EXERCISE REQUIREMENTS: Match on the string "servicios" in the entries below and return every matching line.

PROVIDED RECORDS:
┄┄┄┄┄┄┄┄┄┄
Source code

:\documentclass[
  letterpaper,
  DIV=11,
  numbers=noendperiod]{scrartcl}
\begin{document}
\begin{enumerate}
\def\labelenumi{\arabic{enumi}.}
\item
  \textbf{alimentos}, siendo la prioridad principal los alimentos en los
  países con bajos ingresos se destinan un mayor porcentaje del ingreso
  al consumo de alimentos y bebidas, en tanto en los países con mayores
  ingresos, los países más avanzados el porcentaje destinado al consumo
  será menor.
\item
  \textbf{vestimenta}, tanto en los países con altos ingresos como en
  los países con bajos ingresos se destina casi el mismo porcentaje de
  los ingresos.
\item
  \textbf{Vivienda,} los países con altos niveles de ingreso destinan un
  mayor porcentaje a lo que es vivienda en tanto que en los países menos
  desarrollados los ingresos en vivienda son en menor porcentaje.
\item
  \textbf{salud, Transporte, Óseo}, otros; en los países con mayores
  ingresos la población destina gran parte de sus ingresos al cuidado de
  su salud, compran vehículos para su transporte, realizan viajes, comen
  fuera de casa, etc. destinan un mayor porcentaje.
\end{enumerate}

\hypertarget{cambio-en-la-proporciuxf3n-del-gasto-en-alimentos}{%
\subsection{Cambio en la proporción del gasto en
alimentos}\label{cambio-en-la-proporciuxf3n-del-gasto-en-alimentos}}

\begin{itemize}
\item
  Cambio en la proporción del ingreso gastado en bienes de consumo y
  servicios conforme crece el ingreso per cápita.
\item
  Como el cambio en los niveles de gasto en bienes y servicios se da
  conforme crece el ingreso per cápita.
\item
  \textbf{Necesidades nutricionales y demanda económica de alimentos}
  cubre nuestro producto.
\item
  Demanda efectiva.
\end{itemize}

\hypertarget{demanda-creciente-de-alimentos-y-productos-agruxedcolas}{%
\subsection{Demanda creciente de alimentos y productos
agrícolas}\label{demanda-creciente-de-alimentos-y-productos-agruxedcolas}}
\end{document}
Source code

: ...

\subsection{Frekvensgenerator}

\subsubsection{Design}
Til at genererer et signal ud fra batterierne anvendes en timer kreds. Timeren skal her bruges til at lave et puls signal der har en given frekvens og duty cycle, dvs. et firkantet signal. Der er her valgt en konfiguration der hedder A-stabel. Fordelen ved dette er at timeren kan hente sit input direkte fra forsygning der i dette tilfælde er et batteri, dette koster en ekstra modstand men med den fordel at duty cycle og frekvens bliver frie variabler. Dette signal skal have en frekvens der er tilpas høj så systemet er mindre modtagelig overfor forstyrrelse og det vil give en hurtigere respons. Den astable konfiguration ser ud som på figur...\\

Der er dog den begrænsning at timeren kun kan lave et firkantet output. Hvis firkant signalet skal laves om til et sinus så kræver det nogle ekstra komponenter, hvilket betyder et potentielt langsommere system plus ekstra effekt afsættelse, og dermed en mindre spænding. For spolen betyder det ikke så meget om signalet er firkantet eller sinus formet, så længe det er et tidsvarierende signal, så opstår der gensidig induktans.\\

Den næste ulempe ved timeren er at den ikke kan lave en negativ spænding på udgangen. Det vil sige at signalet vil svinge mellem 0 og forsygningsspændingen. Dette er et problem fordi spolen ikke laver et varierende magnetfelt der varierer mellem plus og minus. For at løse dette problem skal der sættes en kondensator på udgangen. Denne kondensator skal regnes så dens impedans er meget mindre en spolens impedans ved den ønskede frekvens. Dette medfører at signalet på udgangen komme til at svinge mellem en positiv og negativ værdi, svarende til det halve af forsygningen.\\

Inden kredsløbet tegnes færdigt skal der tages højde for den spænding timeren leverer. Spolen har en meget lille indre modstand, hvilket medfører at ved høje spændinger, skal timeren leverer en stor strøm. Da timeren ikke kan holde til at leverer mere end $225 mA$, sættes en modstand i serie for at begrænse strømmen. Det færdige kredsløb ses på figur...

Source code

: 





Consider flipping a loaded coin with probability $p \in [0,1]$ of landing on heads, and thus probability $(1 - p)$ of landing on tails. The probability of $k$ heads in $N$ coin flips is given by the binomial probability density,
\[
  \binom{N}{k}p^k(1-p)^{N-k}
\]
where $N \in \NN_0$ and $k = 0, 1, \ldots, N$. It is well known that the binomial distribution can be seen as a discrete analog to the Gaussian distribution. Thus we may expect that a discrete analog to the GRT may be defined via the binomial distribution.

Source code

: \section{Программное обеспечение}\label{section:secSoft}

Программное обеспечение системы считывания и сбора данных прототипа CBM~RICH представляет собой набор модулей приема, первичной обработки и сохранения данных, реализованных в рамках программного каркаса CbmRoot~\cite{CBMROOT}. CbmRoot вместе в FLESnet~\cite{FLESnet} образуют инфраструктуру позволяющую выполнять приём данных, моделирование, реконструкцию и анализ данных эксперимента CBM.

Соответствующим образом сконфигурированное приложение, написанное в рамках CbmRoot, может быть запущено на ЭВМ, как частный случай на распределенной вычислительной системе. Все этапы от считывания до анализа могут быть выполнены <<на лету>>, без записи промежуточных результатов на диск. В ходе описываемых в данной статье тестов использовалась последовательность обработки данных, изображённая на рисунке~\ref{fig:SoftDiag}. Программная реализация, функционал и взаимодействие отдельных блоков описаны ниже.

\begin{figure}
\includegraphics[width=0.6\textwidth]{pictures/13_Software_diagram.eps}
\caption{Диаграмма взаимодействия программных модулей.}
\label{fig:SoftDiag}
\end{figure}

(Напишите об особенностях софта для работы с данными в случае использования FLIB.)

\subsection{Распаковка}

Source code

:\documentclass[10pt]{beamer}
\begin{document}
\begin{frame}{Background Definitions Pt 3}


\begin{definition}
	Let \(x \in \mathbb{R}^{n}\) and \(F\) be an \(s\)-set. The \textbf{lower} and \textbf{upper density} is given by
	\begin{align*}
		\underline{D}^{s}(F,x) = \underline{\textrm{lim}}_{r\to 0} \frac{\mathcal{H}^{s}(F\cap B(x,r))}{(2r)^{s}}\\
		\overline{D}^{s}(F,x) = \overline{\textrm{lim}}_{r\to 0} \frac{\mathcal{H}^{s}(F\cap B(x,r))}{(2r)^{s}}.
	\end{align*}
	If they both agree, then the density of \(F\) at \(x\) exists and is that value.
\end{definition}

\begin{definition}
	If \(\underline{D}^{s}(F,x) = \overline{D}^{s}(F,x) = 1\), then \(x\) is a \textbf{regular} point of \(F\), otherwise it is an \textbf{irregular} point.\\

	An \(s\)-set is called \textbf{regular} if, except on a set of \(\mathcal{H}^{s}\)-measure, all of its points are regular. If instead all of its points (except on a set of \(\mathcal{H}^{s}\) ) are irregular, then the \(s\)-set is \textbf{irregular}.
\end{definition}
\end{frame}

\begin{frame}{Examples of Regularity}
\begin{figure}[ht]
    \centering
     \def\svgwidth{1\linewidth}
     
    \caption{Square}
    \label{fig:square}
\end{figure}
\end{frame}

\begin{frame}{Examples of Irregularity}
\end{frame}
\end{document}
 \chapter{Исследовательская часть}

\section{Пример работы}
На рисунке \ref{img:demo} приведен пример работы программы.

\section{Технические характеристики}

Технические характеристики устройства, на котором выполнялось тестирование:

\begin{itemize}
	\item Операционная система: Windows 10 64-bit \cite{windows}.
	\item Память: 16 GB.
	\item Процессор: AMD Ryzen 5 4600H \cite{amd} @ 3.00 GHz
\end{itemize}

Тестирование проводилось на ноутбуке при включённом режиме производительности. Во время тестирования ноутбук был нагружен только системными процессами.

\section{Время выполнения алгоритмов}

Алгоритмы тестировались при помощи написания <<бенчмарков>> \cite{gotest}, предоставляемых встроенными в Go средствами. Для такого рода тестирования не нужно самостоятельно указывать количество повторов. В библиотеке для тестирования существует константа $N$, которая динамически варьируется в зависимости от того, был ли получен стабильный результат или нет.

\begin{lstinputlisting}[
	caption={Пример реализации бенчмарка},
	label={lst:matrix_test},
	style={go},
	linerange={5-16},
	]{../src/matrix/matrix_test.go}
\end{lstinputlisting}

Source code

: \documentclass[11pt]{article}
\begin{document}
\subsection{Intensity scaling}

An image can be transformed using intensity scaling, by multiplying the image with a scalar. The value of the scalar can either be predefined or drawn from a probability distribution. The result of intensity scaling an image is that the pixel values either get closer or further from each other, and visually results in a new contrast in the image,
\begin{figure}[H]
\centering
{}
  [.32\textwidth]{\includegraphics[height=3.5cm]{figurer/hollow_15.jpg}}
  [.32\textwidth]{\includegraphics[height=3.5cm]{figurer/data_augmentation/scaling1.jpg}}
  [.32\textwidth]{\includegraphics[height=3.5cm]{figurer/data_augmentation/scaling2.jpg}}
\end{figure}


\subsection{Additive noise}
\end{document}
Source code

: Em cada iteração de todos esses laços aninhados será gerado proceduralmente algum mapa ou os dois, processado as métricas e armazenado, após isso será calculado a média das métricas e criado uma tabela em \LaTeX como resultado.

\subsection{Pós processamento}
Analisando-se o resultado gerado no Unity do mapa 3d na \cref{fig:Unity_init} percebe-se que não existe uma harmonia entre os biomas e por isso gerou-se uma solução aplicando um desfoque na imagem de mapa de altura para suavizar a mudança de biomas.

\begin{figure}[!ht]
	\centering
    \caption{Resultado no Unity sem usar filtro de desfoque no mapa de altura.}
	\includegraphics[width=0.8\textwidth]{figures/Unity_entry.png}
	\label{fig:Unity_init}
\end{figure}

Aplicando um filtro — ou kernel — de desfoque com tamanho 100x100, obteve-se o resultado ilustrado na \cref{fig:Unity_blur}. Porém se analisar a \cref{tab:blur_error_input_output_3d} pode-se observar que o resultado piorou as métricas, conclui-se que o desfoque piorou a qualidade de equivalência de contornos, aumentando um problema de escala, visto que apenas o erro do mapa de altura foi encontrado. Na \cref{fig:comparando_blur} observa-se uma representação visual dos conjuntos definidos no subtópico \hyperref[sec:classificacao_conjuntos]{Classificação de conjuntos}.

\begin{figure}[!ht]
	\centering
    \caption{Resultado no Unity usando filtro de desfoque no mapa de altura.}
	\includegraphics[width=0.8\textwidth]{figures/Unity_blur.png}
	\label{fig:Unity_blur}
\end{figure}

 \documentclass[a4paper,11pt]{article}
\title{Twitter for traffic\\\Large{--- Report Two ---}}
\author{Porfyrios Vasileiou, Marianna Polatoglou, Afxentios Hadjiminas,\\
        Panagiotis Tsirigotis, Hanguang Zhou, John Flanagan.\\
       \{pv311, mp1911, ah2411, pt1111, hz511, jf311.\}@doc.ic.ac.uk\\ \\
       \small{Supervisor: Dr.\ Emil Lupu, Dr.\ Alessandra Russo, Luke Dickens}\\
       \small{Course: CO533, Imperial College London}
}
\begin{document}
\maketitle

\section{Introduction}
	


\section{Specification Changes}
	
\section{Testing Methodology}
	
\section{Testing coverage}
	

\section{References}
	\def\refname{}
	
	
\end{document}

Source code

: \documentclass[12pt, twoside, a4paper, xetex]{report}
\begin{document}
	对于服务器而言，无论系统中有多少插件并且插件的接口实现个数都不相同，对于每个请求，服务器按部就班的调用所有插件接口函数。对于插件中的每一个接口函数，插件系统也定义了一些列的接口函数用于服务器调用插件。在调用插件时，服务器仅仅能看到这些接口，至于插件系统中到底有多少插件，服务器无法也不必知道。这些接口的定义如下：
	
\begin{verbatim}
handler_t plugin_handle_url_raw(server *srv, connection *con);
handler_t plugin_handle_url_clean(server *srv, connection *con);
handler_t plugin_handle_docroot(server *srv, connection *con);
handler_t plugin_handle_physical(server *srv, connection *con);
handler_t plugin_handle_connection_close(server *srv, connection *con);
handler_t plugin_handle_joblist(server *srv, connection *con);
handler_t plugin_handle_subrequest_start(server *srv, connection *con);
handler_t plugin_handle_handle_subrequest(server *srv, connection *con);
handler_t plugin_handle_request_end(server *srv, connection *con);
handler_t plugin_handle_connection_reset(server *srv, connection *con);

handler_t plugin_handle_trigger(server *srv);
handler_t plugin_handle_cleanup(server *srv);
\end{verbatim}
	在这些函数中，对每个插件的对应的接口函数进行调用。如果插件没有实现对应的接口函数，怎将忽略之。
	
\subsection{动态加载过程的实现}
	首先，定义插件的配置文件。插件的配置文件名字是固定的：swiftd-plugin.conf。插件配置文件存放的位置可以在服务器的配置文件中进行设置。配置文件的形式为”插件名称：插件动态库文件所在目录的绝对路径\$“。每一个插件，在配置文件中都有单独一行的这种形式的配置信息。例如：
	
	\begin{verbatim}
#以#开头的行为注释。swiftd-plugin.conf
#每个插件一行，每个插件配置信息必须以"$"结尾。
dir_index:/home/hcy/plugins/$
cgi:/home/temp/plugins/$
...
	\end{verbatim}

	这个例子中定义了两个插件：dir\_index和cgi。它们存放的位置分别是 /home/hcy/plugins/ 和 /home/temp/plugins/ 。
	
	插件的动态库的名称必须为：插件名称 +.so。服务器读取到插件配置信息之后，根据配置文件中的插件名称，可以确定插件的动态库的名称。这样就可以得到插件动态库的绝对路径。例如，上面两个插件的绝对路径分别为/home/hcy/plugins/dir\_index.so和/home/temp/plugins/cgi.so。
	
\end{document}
┄┄┄┄┄┄┄┄┄┄
EXERCISE OUTPUT:
  servicios conforme crece el ingreso per cápita.
  Como el cambio en los niveles de gasto en bienes y servicios se da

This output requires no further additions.